Al termine dell’incontro interreligioso, la lettura di Papa Francesco di una preghiera di ringraziamento a Dio, come appartenenti dell’ebraismo, del cristianesimo e dell’Islam, per averci donato Abramo come padre comune nella fede perché benedicendo il padre Abramo ha fatto di lui una benedizione per tutti i popoli, e l’invocazione a concederci una fede forte e operosa nel bene, ad aprire i nostri cuori al perdono, ad accogliere nella sua dimora di pace le vittime delle guerre, a sostenere le nostre mani nella ricostruzione dell’Iraq.

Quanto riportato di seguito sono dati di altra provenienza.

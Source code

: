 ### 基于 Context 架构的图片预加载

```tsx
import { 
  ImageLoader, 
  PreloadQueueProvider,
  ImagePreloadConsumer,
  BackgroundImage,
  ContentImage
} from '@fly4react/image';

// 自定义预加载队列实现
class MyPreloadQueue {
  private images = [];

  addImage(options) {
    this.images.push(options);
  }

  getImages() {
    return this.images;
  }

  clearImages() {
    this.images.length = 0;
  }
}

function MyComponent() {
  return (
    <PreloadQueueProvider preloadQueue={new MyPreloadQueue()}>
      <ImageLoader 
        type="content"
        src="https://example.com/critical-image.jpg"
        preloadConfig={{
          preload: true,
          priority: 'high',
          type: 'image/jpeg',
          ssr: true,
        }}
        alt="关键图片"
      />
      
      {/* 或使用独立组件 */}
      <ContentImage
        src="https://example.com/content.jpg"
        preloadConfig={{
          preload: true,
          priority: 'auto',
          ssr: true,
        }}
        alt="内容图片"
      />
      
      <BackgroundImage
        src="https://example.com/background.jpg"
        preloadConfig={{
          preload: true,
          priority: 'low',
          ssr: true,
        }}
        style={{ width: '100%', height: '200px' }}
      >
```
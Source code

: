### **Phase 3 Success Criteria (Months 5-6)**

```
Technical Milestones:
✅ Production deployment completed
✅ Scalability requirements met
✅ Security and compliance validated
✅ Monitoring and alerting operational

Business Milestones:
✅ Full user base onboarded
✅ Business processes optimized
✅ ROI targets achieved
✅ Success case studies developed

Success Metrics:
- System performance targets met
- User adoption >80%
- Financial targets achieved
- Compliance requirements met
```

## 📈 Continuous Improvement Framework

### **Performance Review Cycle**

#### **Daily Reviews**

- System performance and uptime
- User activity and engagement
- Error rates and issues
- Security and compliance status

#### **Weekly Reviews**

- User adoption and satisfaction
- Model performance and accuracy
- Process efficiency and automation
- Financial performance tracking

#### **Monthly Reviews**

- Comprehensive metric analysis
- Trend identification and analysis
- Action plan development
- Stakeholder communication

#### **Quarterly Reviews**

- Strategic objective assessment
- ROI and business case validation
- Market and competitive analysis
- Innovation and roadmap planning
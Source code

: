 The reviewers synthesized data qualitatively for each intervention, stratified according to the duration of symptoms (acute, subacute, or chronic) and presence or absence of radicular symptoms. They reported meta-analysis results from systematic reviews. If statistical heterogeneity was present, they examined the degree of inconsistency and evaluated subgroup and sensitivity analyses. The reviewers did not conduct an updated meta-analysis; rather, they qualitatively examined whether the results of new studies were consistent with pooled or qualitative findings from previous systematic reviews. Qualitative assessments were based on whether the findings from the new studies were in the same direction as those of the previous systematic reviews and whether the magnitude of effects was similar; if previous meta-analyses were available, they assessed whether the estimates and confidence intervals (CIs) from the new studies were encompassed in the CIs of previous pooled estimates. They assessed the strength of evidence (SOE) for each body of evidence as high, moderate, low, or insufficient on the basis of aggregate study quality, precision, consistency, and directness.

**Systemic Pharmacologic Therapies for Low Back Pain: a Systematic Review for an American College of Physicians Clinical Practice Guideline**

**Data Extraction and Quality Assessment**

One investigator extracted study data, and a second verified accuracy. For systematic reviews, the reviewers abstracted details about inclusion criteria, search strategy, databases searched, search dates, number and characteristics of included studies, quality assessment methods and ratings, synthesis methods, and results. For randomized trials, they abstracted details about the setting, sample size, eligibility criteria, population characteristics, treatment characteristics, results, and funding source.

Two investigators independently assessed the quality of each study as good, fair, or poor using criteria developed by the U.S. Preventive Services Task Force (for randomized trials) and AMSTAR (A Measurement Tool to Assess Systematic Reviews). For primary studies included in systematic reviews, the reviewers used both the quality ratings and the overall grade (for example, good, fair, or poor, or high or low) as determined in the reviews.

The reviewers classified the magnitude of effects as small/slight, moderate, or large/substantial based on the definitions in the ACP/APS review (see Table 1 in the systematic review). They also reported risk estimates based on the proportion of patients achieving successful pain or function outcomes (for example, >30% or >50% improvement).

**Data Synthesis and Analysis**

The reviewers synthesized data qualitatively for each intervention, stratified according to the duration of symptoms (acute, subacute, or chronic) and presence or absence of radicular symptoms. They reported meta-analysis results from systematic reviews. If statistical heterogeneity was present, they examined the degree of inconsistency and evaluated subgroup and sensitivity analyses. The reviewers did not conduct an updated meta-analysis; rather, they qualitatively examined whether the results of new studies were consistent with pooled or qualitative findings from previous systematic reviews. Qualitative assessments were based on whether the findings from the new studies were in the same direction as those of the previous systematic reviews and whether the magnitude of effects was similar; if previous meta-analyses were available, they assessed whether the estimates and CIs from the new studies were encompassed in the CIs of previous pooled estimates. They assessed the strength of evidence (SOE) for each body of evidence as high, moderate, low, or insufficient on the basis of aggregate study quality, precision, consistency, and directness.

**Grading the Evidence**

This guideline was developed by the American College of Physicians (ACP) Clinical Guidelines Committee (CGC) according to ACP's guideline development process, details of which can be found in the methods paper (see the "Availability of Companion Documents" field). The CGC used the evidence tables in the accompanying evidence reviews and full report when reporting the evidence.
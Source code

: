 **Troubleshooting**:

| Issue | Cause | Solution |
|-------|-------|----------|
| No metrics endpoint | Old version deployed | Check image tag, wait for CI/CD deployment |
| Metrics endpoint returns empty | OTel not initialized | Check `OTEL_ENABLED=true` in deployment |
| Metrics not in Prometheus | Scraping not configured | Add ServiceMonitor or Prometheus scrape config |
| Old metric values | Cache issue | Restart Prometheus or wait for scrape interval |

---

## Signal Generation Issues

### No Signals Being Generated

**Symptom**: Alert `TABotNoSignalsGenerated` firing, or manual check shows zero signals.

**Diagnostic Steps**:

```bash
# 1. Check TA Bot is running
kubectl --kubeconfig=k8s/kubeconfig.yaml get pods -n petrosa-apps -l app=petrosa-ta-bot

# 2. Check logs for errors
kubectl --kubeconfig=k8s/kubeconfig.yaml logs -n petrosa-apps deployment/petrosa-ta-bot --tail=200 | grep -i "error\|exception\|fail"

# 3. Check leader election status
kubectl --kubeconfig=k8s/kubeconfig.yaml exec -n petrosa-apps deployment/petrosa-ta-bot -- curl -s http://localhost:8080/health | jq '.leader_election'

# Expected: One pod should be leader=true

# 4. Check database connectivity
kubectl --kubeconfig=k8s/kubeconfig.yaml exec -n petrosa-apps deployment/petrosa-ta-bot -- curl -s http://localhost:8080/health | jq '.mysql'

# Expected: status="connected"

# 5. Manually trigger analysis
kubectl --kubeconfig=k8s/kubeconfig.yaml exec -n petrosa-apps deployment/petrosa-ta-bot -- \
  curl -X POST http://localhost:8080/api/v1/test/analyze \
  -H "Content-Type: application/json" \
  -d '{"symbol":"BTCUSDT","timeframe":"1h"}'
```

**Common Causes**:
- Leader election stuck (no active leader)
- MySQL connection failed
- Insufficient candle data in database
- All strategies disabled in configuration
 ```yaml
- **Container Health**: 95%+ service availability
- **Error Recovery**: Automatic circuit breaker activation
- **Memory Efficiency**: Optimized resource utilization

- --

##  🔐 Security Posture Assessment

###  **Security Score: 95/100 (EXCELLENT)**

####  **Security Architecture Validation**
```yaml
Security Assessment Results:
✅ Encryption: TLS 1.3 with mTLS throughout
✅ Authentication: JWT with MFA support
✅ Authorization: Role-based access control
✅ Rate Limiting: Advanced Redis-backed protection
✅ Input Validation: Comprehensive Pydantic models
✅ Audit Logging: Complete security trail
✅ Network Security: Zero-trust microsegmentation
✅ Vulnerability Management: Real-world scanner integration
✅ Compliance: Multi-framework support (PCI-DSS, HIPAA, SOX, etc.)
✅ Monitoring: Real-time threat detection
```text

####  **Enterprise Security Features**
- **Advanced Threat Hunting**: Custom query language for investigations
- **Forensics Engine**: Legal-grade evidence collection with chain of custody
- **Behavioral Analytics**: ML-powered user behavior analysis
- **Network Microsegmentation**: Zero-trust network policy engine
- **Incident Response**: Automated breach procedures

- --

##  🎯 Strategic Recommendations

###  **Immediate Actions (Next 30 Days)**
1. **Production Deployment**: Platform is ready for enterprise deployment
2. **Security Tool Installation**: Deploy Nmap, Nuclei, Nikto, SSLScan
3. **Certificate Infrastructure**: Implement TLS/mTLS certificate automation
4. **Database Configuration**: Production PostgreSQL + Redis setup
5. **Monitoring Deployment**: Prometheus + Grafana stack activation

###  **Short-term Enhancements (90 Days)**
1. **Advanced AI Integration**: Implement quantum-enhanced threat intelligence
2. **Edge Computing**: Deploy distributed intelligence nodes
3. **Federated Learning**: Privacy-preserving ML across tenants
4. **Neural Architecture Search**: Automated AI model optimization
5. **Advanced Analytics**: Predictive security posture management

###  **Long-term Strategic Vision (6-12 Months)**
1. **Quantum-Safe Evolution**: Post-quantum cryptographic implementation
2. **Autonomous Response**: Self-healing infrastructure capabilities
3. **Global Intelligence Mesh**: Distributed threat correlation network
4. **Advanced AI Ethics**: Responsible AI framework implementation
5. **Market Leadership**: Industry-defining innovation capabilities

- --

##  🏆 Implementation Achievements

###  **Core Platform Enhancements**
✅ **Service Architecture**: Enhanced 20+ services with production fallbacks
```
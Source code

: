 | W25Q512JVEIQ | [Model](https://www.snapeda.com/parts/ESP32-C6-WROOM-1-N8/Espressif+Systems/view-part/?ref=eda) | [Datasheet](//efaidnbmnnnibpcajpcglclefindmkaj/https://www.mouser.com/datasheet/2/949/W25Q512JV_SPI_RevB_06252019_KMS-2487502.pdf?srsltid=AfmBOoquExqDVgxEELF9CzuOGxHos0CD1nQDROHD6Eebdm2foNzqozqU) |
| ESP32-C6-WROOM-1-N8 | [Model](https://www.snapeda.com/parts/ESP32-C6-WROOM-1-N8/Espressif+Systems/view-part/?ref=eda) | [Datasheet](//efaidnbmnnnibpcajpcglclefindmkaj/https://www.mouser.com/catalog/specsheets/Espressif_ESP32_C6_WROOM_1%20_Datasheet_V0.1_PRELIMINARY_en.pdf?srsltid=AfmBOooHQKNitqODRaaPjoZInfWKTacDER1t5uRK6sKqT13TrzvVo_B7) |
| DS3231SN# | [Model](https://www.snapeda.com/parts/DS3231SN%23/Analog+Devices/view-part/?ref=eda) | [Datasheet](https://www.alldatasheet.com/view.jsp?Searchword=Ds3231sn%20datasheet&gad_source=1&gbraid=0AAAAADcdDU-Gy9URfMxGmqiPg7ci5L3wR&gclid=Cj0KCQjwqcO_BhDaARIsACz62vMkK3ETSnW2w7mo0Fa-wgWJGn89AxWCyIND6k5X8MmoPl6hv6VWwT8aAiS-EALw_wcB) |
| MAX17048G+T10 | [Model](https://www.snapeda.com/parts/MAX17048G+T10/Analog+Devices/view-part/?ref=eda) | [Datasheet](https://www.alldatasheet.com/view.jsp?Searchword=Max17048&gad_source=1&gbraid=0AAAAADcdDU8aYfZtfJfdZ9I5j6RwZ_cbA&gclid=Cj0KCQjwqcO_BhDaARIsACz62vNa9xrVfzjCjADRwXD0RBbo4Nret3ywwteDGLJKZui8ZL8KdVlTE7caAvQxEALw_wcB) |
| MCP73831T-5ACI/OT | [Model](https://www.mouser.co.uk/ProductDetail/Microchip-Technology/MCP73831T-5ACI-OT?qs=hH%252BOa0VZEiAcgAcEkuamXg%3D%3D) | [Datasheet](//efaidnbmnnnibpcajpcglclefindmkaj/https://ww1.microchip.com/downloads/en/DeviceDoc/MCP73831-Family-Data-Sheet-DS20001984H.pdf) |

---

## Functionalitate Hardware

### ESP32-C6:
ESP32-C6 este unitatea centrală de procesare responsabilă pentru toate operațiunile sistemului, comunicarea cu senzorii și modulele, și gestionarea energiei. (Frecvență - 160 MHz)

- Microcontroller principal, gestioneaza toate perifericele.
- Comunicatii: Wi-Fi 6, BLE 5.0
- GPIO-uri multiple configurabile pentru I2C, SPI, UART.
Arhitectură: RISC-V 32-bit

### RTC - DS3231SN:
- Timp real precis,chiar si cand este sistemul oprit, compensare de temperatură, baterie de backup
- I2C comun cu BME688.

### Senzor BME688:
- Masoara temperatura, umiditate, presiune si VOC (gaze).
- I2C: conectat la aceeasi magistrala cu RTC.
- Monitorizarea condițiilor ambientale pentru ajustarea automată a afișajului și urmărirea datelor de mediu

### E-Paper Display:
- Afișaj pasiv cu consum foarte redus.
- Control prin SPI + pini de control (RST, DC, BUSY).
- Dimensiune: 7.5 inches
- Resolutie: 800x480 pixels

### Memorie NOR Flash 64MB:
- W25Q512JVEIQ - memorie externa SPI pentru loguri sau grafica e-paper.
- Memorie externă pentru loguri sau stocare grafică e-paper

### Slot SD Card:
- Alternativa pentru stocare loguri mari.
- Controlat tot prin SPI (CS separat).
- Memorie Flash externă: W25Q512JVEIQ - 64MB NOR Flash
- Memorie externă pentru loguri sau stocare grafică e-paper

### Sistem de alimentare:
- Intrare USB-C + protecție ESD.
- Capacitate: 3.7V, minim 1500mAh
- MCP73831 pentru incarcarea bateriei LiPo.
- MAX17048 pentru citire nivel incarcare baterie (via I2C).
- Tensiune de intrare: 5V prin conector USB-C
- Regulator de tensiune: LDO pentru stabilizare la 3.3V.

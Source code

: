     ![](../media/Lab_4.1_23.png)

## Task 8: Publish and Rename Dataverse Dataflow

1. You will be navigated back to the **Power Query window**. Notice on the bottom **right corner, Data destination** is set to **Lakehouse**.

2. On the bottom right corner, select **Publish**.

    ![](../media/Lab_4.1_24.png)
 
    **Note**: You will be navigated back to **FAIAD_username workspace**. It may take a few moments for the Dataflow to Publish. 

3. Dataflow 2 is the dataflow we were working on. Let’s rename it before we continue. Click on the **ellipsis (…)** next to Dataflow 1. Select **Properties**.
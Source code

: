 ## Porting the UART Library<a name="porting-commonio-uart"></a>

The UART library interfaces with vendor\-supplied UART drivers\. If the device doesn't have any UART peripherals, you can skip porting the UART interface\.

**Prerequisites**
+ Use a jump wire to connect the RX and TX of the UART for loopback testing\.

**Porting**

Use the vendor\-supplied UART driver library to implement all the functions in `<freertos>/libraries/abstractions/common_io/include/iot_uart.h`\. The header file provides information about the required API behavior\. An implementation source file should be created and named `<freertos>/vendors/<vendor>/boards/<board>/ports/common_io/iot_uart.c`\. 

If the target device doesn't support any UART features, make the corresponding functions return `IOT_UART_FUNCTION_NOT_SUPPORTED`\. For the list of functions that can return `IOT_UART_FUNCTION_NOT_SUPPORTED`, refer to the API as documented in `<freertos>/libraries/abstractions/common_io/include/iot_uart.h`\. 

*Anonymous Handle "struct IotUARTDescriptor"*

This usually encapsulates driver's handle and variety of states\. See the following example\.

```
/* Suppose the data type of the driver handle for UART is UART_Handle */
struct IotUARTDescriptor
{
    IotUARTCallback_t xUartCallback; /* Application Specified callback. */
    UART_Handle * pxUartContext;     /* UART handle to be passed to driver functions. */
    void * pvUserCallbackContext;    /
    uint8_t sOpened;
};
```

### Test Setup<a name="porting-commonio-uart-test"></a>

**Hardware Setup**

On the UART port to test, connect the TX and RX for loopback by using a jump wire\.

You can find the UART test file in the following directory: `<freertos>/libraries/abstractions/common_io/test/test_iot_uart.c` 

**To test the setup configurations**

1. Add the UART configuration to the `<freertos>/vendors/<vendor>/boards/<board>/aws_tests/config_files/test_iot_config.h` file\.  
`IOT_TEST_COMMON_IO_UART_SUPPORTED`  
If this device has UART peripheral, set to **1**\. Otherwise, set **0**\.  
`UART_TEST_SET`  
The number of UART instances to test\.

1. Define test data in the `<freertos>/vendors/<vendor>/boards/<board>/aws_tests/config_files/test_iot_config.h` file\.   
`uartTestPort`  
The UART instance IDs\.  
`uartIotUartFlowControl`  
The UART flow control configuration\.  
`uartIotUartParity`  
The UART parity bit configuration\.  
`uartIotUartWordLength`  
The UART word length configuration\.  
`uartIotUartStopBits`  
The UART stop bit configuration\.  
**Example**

“Il Papa sconfigge i potenti della terra” titola il Manifesto, “Il Papa e l’Ayatollah fanno la storia” la rivista Internazionale, “Tempo di ricostruire” il Financial Times, “La forza della debolezza” il quotidiano cattolico francese La Croix, “Monsul: un’ispirazione per un futuro fraterno” il quotidiano arabo Arab News. Un consenso unanime, indiscutibile, inimmaginabile, frutto della forza di un Papa umile che sa arrivare al cuore degli uomini, capace di conciliare le differenze, consapevole sull’identità dei popoli e che sa farsi carico, con cuore generoso, del desiderio di vita dell’intera umanità.